Introduction
After World War II, with the founding of the Council of Europe and the institutions that would later become the European Union, Europe embarked on an uncertain path toward what some intended to be a form of pan-European cooperation in economic and human rights matters and what others desired to be the first step toward a "United States of Europe." The result has been a sweeping transfer of power from national capitols to EU institutions and significant EU regulatory and legal oversight on issues once clearly a matter of exclusive national concern. Along the way, treaty amendments and the decisions of the Court of Justice of the European Union and European Court of Human Rights have given rise to robust objections from "euro-skeptics," who are insisting that their national governments should "claw back" powers from the entire range of European institutions. This section examines recent developments in this debate, particularly on the subjects of human rights, law and justice, finance and trade, and the democratic impacts of the expanding authority of the European institutions.
Democracy Impacts
The unprecedented expansion of the European Union and institutions created under the European Convention on Human Rights have led politicians, journalists, scholars, and others to warn of the erosion of democracy, based on the concept of the traditional nation-state, in favor of a new form of government by supranational bureaucracy.
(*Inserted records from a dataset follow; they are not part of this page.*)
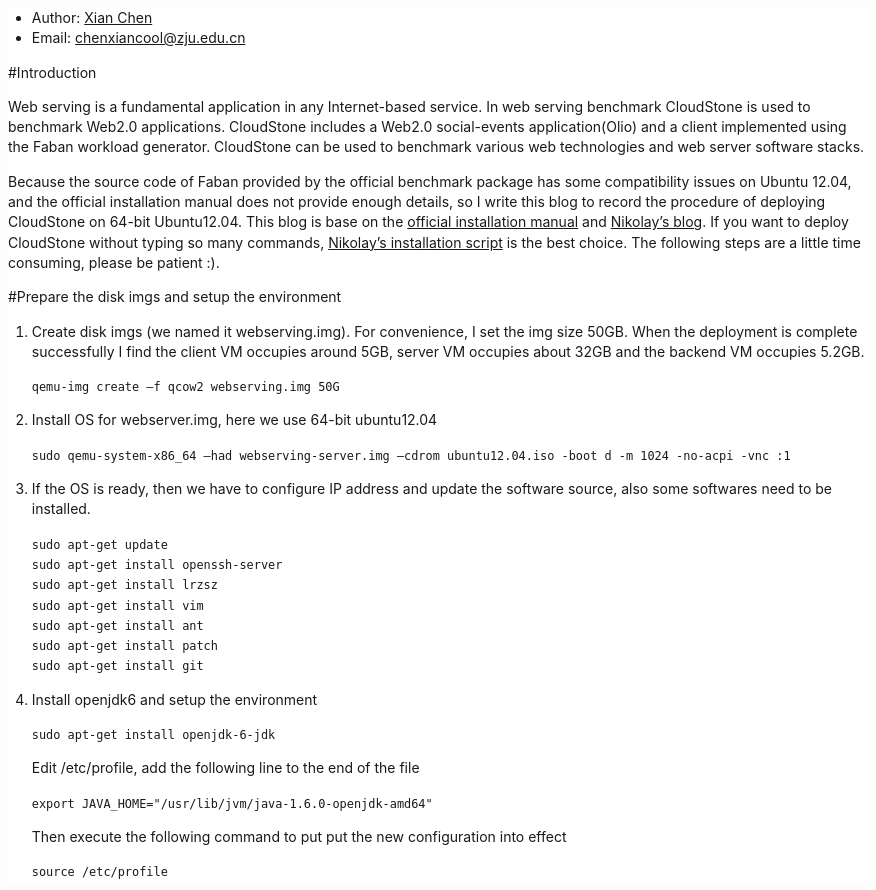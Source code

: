 * Author: [Xian Chen](http://doctorsnail.net/)
* Email: chenxiancool@zju.edu.cn

#Introduction

Web serving is a fundamental application in any Internet-based service. In web serving benchmark CloudStone is used to benchmark Web2.0 applications. CloudStone includes a Web2.0 social-events application(Olio) and a client implemented using the Faban workload generator. CloudStone can be used to benchmark various web technologies and web server software stacks.

Because the source code of Faban provided by the official benchmark package has some compatibility issues on Ubuntu 12.04, and the official installation manual does not provide enough details, so I write this blog to record the procedure of deploying CloudStone on 64-bit Ubuntu12.04. This blog is base on the [official installation manual](http://parsa.epfl.ch/cloudsuite/downloads.html) and [Nikolay’s blog](https://github.com/nikolayg/CloudStoneSetupOnUbuntu). If you want to deploy CloudStone without typing so many commands, [Nikolay’s installation script](https://github.com/nikolayg/CloudStoneSetupOnUbuntu/blob/master/as-setup.sh) is the best choice. The following steps are a little time consuming, please be patient :).

#Prepare the disk imgs and setup the environment

1. Create disk imgs (we named it webserving.img). For convenience, I set the img size 50GB. When the deployment is complete successfully I find the client VM occupies around 5GB, server VM occupies about 32GB and the backend VM occupies 5.2GB.
    ```
    qemu-img create –f qcow2 webserving.img 50G
    ```

2. Install OS for webserver.img, here we use 64-bit ubuntu12.04
    ```
    sudo qemu-system-x86_64 –had webserving-server.img –cdrom ubuntu12.04.iso -boot d -m 1024 -no-acpi -vnc :1
    ```

3. If the OS is ready, then we have to configure IP address and update the software source, also some softwares need to be installed.
    ```
    sudo apt-get update
    sudo apt-get install openssh-server
    sudo apt-get install lrzsz
    sudo apt-get install vim
    sudo apt-get install ant
    sudo apt-get install patch
    sudo apt-get install git
    ```

4. Install openjdk6 and setup the environment
    ```
    sudo apt-get install openjdk-6-jdk
    ```
    Edit /etc/profile, add the following line to the end of the file
    ```
    export JAVA_HOME="/usr/lib/jvm/java-1.6.0-openjdk-amd64"
    ```
    Then execute the following command to put put the new configuration into effect
    ```
    source /etc/profile
    ```
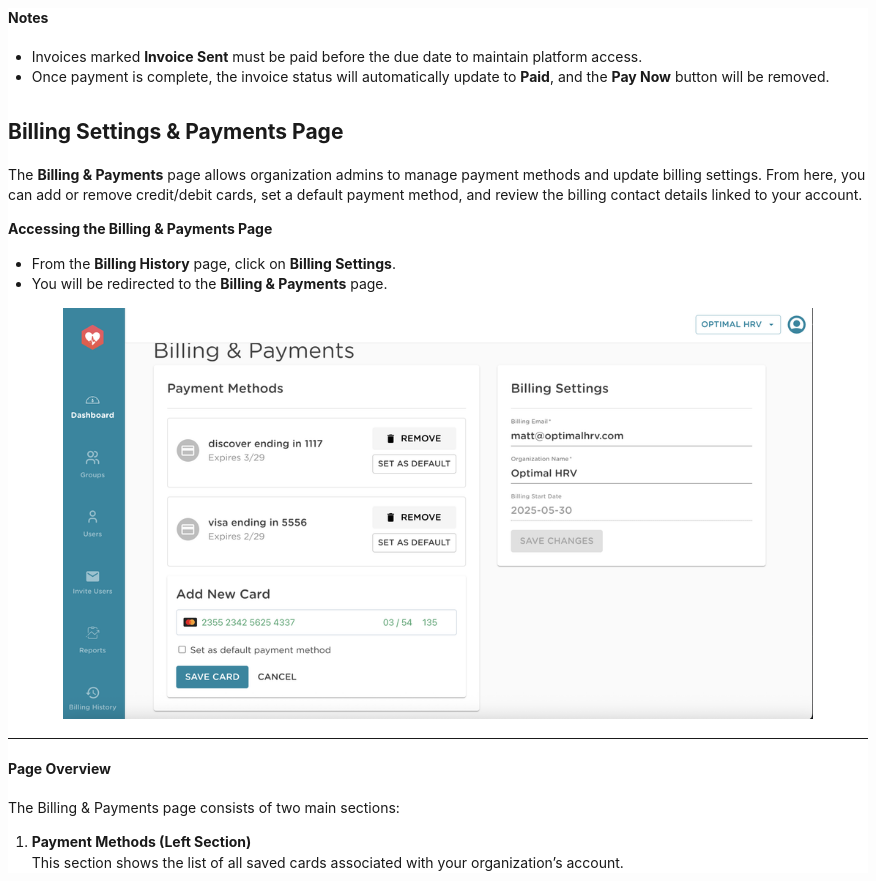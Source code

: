 
#### Notes

- Invoices marked **Invoice Sent** must be paid before the due date to maintain platform access.
- Once payment is complete, the invoice status will automatically update to **Paid**, and the **Pay Now** button will be removed.

## Billing Settings & Payments Page

The **Billing & Payments** page allows organization admins to manage payment methods and update billing settings. From here, you can add or remove credit/debit cards, set a default payment method, and review the billing contact details linked to your account.

**Accessing the Billing & Payments Page**

- From the **Billing History** page, click on **Billing Settings**.
- You will be redirected to the **Billing & Payments** page.

<div align=center>
<img width="750" src="./images/web-dashboard/billingSettings.png"/>
</div>

---

#### Page Overview

The Billing & Payments page consists of two main sections:

1. **Payment Methods (Left Section)**  
   This section shows the list of all saved cards associated with your organization’s account.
In response, many of these commentators have called for the broad repatriation of powers from the European institutions to national governments, or for countries’ withdrawal from these institutions altogether, as they seek to avoid the gradual shift of control from citizens to elite, distant politicians and experts. This focus area observes trends in the broad balance of power between the European institutions and the national governments and contains current developments in the debate between those who wish for more centralization of power in supranational institutions and those who advocate for less.